それでもこの“プリーツのお皿”は京都デザイン賞2020に入選し、辻さんにとっても新たなステップになりました。
「懐紙の機能を拡大して新しいものを生み出すというのは、展示会出展を通じて得られたものです。懐紙にこだわりながら商品開発をしていく上で、これからもいろいろな人やアイデアに出会うのが楽しみです」
アートエリアで新たな飛躍を
辻徳ではこれまでの展示会出展を通じて全国の和雑貨、セレクトショップに販路を得てきましたが、小売と卸の比率は4:6。小売の約半分がネットショップといいますから、懐紙商品は辻さんの狙い通りに新たなファンを獲得するとともに、新しい市場にもフィットした商品となっているようです。
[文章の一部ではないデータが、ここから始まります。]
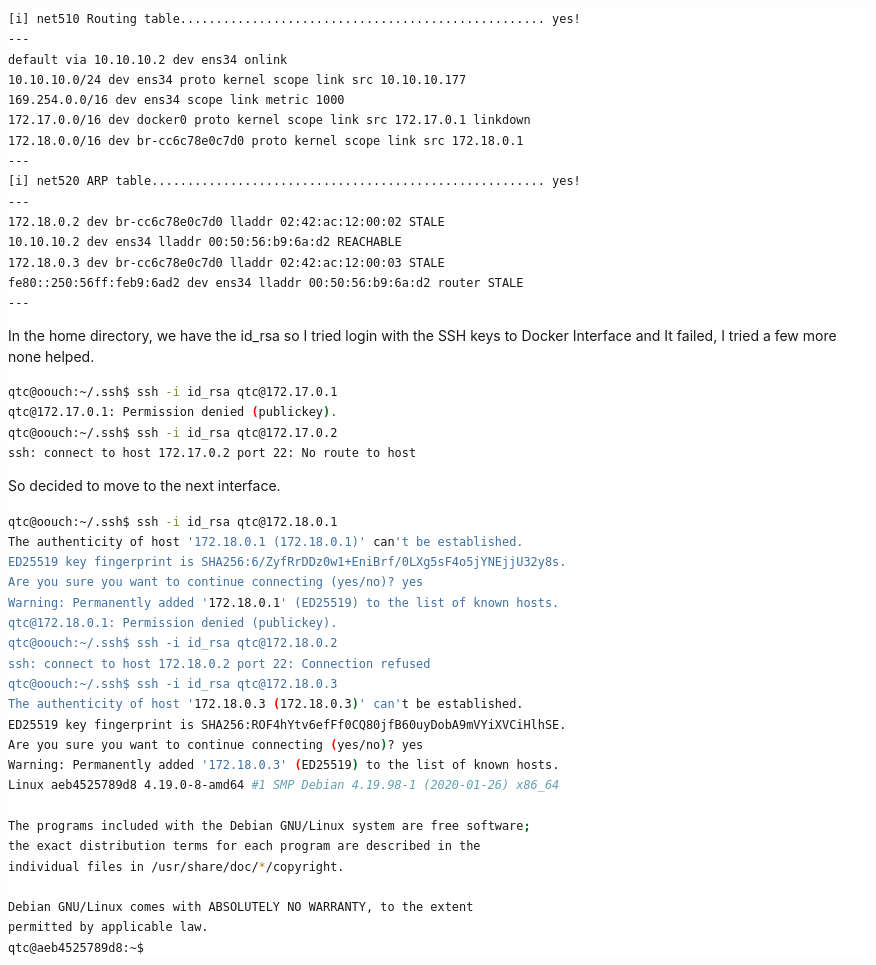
 ```bash
[i] net510 Routing table................................................... yes!
---
default via 10.10.10.2 dev ens34 onlink 
10.10.10.0/24 dev ens34 proto kernel scope link src 10.10.10.177 
169.254.0.0/16 dev ens34 scope link metric 1000 
172.17.0.0/16 dev docker0 proto kernel scope link src 172.17.0.1 linkdown 
172.18.0.0/16 dev br-cc6c78e0c7d0 proto kernel scope link src 172.18.0.1 
---
[i] net520 ARP table....................................................... yes!
---
172.18.0.2 dev br-cc6c78e0c7d0 lladdr 02:42:ac:12:00:02 STALE
10.10.10.2 dev ens34 lladdr 00:50:56:b9:6a:d2 REACHABLE
172.18.0.3 dev br-cc6c78e0c7d0 lladdr 02:42:ac:12:00:03 STALE
fe80::250:56ff:feb9:6ad2 dev ens34 lladdr 00:50:56:b9:6a:d2 router STALE
---
```

In the home directory, we have the id_rsa so I tried login with the SSH keys to Docker Interface and It failed, I tried a few more none helped.

```bash
qtc@oouch:~/.ssh$ ssh -i id_rsa qtc@172.17.0.1
qtc@172.17.0.1: Permission denied (publickey).
qtc@oouch:~/.ssh$ ssh -i id_rsa qtc@172.17.0.2
ssh: connect to host 172.17.0.2 port 22: No route to host
```

So decided to move to the next interface.

```bash
qtc@oouch:~/.ssh$ ssh -i id_rsa qtc@172.18.0.1
The authenticity of host '172.18.0.1 (172.18.0.1)' can't be established.
ED25519 key fingerprint is SHA256:6/ZyfRrDDz0w1+EniBrf/0LXg5sF4o5jYNEjjU32y8s.
Are you sure you want to continue connecting (yes/no)? yes
Warning: Permanently added '172.18.0.1' (ED25519) to the list of known hosts.
qtc@172.18.0.1: Permission denied (publickey).
qtc@oouch:~/.ssh$ ssh -i id_rsa qtc@172.18.0.2
ssh: connect to host 172.18.0.2 port 22: Connection refused
qtc@oouch:~/.ssh$ ssh -i id_rsa qtc@172.18.0.3
The authenticity of host '172.18.0.3 (172.18.0.3)' can't be established.
ED25519 key fingerprint is SHA256:ROF4hYtv6efFf0CQ80jfB60uyDobA9mVYiXVCiHlhSE.
Are you sure you want to continue connecting (yes/no)? yes
Warning: Permanently added '172.18.0.3' (ED25519) to the list of known hosts.
Linux aeb4525789d8 4.19.0-8-amd64 #1 SMP Debian 4.19.98-1 (2020-01-26) x86_64

The programs included with the Debian GNU/Linux system are free software;
the exact distribution terms for each program are described in the
individual files in /usr/share/doc/*/copyright.

Debian GNU/Linux comes with ABSOLUTELY NO WARRANTY, to the extent
permitted by applicable law.
qtc@aeb4525789d8:~$
```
同社は2019年3月に岡崎に新店舗をオープンしました。これは堀川四条にあった昭和初期のレトロな洋風建築で知られた旧本社ビルが老朽化のために解体されることになったため。新店舗の移転に際しては、懐紙商品がミュージアムショップでよく売れていたことから、美術館に行く人がターゲットという戦略から選んだといいます。折から岡崎はロームシアターの誕生以降、ブックカフェやギャラリーを擁する蔦谷書店や京都市美術館のリニューアルでおしゃれな文化ゾーンとして注目を集めるエリアになりました。
伝統的な懐紙に新たな息吹を吹き込み、現代的な雑貨市場にも進出した辻さん。リアル店舗で出会うお客様との出会いから生まれるのは、アート感覚を取り込んだ商品か、それとも金銀糸原紙のように従来の形にとらわれない発想で紙の可能性を拡げていくのか、これからも注目していきたいと思います。